Charles E. Shaw (University of Connecticut), 85, educated minds and guided souls. The Bridgeport, Conn., native was ordained to the priesthood on May 3, 1951, at the Cathedral of St. Joseph in Hartford. He became principal of the elementary school for the St. Francis of Assisi parish in Naugatuck and then principal of the Immaculate Conception parish primary school in Hartford. Shaw later served as assistant to the superintendent of schools for the Archdiocese of Hartford. In 1961, he was appointed founding principal of East Catholic High School in Manchester, serving until 1970 (and writing the school’s song). Shaw also worked as a counselor and academic dean at Saint Joseph College and as director of guidance counseling at the former St. Thomas Aquinas High School in New Britain until retirement in 1988. He held leadership roles with Connecticut’s board of higher education. Awards include being named the outstanding independent school counselor by the New England Association for College Admission Counseling. Shaw was educated at St. Thomas Seminary, St. Mary’s Seminary & University, Fairfield University (master’s in administration), Central Connecticut State University (master’s in counseling), and University of Connecticut (doctorate in administration). Preceded in death by two sisters, he passed away on Nov. 18, 2011. Survivors include nieces, nephews, and cousins.

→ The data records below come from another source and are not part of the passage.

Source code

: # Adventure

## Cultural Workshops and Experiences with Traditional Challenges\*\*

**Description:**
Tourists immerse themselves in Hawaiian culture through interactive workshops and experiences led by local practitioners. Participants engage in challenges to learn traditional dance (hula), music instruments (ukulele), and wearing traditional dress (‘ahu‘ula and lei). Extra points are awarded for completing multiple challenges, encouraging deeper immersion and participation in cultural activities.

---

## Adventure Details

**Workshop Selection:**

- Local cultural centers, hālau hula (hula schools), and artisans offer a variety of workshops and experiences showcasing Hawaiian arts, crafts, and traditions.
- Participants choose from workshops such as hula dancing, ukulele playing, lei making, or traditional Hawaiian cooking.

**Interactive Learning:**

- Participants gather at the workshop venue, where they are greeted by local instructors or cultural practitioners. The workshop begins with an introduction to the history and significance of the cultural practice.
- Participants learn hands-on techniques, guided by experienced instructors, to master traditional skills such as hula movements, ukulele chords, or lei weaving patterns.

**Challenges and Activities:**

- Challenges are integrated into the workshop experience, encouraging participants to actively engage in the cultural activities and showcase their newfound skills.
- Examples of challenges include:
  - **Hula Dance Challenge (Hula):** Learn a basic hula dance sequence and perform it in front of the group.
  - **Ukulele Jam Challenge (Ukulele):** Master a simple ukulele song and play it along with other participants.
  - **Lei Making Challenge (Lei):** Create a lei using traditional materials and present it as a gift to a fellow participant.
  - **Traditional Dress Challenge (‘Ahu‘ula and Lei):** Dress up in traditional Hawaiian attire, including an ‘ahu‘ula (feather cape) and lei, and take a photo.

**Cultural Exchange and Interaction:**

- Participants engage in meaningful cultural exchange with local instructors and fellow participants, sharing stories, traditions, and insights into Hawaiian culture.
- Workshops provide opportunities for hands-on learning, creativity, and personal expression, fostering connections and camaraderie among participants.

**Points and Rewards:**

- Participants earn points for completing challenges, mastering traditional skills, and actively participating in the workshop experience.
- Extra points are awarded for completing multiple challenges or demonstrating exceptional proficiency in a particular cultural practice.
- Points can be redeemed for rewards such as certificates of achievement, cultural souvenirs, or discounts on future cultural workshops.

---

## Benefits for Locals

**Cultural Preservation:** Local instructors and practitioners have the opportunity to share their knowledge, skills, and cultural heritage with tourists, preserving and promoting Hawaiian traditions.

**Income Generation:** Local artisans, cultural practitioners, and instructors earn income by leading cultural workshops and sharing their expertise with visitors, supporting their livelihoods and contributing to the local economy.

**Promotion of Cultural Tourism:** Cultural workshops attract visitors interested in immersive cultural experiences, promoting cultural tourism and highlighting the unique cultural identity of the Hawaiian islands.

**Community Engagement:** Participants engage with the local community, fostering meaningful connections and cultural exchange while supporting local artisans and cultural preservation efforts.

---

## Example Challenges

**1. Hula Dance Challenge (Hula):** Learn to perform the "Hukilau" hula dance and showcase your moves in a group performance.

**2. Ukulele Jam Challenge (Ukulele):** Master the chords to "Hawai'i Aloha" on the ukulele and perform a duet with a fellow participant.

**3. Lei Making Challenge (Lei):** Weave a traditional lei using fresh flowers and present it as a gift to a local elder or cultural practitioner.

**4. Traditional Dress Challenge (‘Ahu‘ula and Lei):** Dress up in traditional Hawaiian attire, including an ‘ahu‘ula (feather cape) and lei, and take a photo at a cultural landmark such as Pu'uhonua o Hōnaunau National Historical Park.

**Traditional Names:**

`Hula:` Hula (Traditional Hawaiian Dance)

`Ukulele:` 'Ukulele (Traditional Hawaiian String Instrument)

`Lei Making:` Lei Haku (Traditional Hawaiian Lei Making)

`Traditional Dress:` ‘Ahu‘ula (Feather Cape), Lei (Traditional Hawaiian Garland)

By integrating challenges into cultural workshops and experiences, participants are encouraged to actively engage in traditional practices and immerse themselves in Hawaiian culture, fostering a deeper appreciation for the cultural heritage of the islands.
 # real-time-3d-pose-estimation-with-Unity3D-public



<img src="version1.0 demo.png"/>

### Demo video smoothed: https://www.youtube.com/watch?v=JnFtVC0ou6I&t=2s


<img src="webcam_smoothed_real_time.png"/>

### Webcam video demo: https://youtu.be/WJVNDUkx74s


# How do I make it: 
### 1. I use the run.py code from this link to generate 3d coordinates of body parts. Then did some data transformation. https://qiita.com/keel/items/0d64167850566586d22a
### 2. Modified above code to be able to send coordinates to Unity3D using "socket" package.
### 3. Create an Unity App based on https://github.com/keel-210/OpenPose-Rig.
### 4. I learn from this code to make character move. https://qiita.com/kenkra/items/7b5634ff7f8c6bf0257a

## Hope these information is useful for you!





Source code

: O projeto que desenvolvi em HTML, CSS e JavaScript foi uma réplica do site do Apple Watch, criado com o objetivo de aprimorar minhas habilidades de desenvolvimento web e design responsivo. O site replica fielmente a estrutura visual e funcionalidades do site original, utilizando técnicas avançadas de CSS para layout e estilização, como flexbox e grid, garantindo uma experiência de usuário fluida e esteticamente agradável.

Carolyn Thompson (University of North Carolina at Charlotte), 66, made such an impact on academic and medical communities that she was named one of 10 women to receive an “UnBought & UnBossed” award for 2012 from Girls Inc. of Chattanooga, Tenn., for improving the lives of their gender. At her death on March 2 from myelofibrosis, she was the first lady of University of Tennessee at Chattanooga (UTC), at which her husband, Roger Brown (Phi Kappa Phi member from the same chapter) is chancellor. Other survivors include a daughter and son and daughter-in-law. Earlier she served as the founding dean of the Honors College at University of North Carolina at Pembroke, chaired the social work department at Mars Hill College, and established the master of health administration degree program at University of North Carolina at Charlotte. Thompson also directed social work training at the Kennedy Krieger Institute for children and adolescents with pediatric developmental disabilities and disorders of the brain, spinal cord and musculoskeletal system; she further was a medical social worker at the UCLA Medical Center. The native of Worcester, Mass., earned degrees from Emmanuel College (B.A.), Saint Louis University (M.S.W.) and The Johns Hopkins University (Ph.D.) Thompson volunteered with her local Susan G. Komen Race for the Cure against breast cancer; consulted for and served on the boards of numerous civic, cultural and humanitarian organizations in Chattanooga; and co-chaired UTC’s 125th anniversary celebration.

Shanitha Bru’Shonda “NeNe” Williams (University of Texas at Arlington), 35, made the honor roll from elementary school through college. She was vice president of her senior class at Mexia (Texas) High School and homecoming queen the prior year. Extracurricular activities spanned sports (track and basketball), cheerleading, and the band. Inevitably, Williams was voted most popular student. She earned a bachelor’s degree in criminal justice from University of Texas at Arlington. Preceded in death by an older brother, Williams passed away on Feb. 26, at a hospital among family and friends. Survivors include her parents, brother, sister and brother-in-law, and numerous nieces. An obituary concluded that besides her family, “most of all, she loved God.”